(Stored data)
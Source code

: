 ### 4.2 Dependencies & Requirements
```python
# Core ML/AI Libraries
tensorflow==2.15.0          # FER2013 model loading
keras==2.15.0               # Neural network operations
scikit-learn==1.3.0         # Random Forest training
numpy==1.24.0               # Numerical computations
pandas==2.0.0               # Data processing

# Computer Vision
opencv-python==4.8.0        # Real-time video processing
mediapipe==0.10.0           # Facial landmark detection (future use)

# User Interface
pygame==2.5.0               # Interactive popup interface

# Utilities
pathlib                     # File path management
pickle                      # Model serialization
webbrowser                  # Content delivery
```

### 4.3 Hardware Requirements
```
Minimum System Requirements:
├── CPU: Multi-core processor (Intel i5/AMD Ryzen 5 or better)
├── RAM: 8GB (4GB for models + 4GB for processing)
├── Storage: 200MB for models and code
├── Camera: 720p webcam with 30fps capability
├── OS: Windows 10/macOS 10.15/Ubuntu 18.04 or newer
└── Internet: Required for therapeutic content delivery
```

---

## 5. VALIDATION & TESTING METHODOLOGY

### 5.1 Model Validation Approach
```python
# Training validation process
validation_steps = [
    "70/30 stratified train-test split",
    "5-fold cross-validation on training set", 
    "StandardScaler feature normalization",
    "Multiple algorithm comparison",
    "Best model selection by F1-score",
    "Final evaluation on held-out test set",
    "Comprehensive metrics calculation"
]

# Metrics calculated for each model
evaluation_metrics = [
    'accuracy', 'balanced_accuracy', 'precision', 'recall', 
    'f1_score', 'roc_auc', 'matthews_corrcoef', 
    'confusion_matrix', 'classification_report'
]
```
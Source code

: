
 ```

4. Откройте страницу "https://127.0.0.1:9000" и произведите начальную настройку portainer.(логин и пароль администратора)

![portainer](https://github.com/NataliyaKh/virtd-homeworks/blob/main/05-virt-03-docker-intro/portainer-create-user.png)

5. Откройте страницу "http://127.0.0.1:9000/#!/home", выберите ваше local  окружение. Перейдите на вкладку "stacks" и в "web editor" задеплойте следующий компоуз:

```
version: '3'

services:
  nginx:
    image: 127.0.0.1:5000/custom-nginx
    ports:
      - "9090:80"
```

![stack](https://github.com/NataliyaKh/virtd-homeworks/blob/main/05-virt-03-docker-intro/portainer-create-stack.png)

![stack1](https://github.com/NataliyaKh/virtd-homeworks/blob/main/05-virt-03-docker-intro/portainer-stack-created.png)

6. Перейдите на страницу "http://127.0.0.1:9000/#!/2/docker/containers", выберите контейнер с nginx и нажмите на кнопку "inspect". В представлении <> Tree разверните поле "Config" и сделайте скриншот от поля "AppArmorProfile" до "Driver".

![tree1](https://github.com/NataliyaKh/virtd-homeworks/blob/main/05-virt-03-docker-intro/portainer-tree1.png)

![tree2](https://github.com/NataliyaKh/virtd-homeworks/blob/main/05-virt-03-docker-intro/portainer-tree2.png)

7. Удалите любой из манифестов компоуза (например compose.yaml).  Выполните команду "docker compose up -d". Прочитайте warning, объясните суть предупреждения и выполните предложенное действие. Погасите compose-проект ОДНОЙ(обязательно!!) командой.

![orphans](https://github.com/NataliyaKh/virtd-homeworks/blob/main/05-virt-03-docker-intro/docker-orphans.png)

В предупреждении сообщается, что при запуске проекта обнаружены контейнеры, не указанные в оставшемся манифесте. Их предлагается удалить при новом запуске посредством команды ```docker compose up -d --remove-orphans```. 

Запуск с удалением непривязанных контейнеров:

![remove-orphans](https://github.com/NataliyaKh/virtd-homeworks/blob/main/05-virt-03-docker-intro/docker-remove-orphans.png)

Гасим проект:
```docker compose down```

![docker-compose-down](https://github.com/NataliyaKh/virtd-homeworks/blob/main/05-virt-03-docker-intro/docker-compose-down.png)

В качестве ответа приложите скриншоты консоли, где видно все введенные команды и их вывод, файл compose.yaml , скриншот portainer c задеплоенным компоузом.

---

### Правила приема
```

- TASK TO CARRY OUT: Every record must be transcribed precisely, down to the last character.

- SOLVED EXERCISE:
Source code

: ### 4.2 Dependencies & Requirements
```python
# Core ML/AI Libraries
tensorflow==2.15.0          # FER2013 model loading
keras==2.15.0               # Neural network operations
scikit-learn==1.3.0         # Random Forest training
numpy==1.24.0               # Numerical computations
pandas==2.0.0               # Data processing

# Computer Vision
opencv-python==4.8.0        # Real-time video processing
mediapipe==0.10.0           # Facial landmark detection (future use)

# User Interface
pygame==2.5.0               # Interactive popup interface

# Utilities
pathlib                     # File path management
pickle                      # Model serialization
webbrowser                  # Content delivery
```

### 4.3 Hardware Requirements
```
Minimum System Requirements:
├── CPU: Multi-core processor (Intel i5/AMD Ryzen 5 or better)
├── RAM: 8GB (4GB for models + 4GB for processing)
├── Storage: 200MB for models and code
├── Camera: 720p webcam with 30fps capability
├── OS: Windows 10/macOS 10.15/Ubuntu 18.04 or newer
└── Internet: Required for therapeutic content delivery
```

---

## 5. VALIDATION & TESTING METHODOLOGY

### 5.1 Model Validation Approach
```python
# Training validation process
validation_steps = [
    "70/30 stratified train-test split",
    "5-fold cross-validation on training set", 
    "StandardScaler feature normalization",
    "Multiple algorithm comparison",
    "Best model selection by F1-score",
    "Final evaluation on held-out test set",
    "Comprehensive metrics calculation"
]

# Metrics calculated for each model
evaluation_metrics = [
    'accuracy', 'balanced_accuracy', 'precision', 'recall', 
    'f1_score', 'roc_auc', 'matthews_corrcoef', 
    'confusion_matrix', 'classification_report'
]
```
Source code

:
 ```

4. Откройте страницу "https://127.0.0.1:9000" и произведите начальную настройку portainer.(логин и пароль администратора)

![portainer](https://github.com/NataliyaKh/virtd-homeworks/blob/main/05-virt-03-docker-intro/portainer-create-user.png)

5. Откройте страницу "http://127.0.0.1:9000/#!/home", выберите ваше local  окружение. Перейдите на вкладку "stacks" и в "web editor" задеплойте следующий компоуз:

```
version: '3'

services:
  nginx:
    image: 127.0.0.1:5000/custom-nginx
    ports:
      - "9090:80"
```

![stack](https://github.com/NataliyaKh/virtd-homeworks/blob/main/05-virt-03-docker-intro/portainer-create-stack.png)

![stack1](https://github.com/NataliyaKh/virtd-homeworks/blob/main/05-virt-03-docker-intro/portainer-stack-created.png)

6. Перейдите на страницу "http://127.0.0.1:9000/#!/2/docker/containers", выберите контейнер с nginx и нажмите на кнопку "inspect". В представлении <> Tree разверните поле "Config" и сделайте скриншот от поля "AppArmorProfile" до "Driver".

![tree1](https://github.com/NataliyaKh/virtd-homeworks/blob/main/05-virt-03-docker-intro/portainer-tree1.png)

![tree2](https://github.com/NataliyaKh/virtd-homeworks/blob/main/05-virt-03-docker-intro/portainer-tree2.png)

7. Удалите любой из манифестов компоуза (например compose.yaml).  Выполните команду "docker compose up -d". Прочитайте warning, объясните суть предупреждения и выполните предложенное действие. Погасите compose-проект ОДНОЙ(обязательно!!) командой.

![orphans](https://github.com/NataliyaKh/virtd-homeworks/blob/main/05-virt-03-docker-intro/docker-orphans.png)

В предупреждении сообщается, что при запуске проекта обнаружены контейнеры, не указанные в оставшемся манифесте. Их предлагается удалить при новом запуске посредством команды ```docker compose up -d --remove-orphans```. 

Запуск с удалением непривязанных контейнеров:

![remove-orphans](https://github.com/NataliyaKh/virtd-homeworks/blob/main/05-virt-03-docker-intro/docker-remove-orphans.png)

Гасим проект:
```docker compose down```

![docker-compose-down](https://github.com/NataliyaKh/virtd-homeworks/blob/main/05-virt-03-docker-intro/docker-compose-down.png)

В качестве ответа приложите скриншоты консоли, где видно все введенные команды и их вывод, файл compose.yaml , скриншот portainer c задеплоенным компоузом.

---

### Правила приема
```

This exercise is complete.